Intranasal capsaicin reduces nasal hyperreactivity in idiopathic rhinitis: a double-blind randomized application regimen study
Article first published online: 10 JUL 2003
Volume 58, Issue 8, pages 754–761, August 2003
How to Cite
Van Rijswijk, J. B., Boeke, E. L., Keizer, J. M., Mulder, P. G. H., Blom, H. M. and Fokkens, W. J. (2003), Intranasal capsaicin reduces nasal hyperreactivity in idiopathic rhinitis: a double-blind randomized application regimen study. Allergy, 58: 754–761. doi: 10.1034/j.1398-9995.2003.00203.x
- Issue published online: 10 JUL 2003
- Article first published online: 10 JUL 2003
- Accepted for publication 5 March 2003
- nasal hyperreactivity;
- nasal provocation test;
- rhinitis vasomotor;
Background: In a recent study, we showed that intranasal capsaicin spray gives a significant and long-term reduction of symptoms in nonallergic noninfectious perennial rhinitis patients. However, in daily practice, the studied application regimen proved to be impractical because of the large number of visits required in a short period of time. In the present study, we conducted a double-blind double-dummy parallel groups trial to determine whether a more practical capsaicin application schedule is equally effective.

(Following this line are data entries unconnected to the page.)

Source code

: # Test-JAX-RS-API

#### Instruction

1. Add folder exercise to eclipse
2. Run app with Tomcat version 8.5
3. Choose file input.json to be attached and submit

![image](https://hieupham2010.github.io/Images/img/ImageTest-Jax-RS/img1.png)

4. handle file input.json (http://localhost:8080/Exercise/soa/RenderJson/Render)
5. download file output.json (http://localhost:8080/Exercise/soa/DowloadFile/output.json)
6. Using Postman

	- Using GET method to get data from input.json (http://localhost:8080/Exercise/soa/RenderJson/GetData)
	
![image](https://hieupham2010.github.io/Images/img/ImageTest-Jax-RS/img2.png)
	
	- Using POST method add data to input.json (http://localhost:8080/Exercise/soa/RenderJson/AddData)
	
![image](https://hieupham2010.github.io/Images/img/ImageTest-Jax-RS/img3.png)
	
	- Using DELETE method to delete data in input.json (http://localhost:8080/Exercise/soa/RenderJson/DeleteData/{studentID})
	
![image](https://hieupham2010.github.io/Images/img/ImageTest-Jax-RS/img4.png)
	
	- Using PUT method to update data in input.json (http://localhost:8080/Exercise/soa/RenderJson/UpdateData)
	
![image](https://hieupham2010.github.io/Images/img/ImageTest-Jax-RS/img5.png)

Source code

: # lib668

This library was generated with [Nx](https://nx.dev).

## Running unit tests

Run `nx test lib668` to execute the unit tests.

Methods: Thirty patients were randomized into two different treatment regimens: one group received capsaicin five times on the first day at 1-h intervals. This was followed by a placebo dummy once every second or third day for a total of five treatments 2 weeks after the capsaicin application (group A). The other group (B) received the placebo dummy five times on the first day followed by capsaicin once every second or third day for a total of five treatments 2 weeks after the placebo application.
Results: The visual analogue scale scores for overall nasal symptoms, rhinorrhea and nasal blockage showed significant decrease after the start of treatment in both groups, with a significantly steeper decrease in group A. A significant reduction in cold dry air dose responsiveness was also found up to 9 months after therapy in both groups, reflecting a decrease in nasal hyperreactivity. No significant changes in safety data (smell, blood pressure, heart rate) were found.
Conclusions: We conclude that intranasal capsaicin seems safe to use and that five treatments of capsaicin on a single day is at least as effective as five treatments of capsaicin in 2 weeks.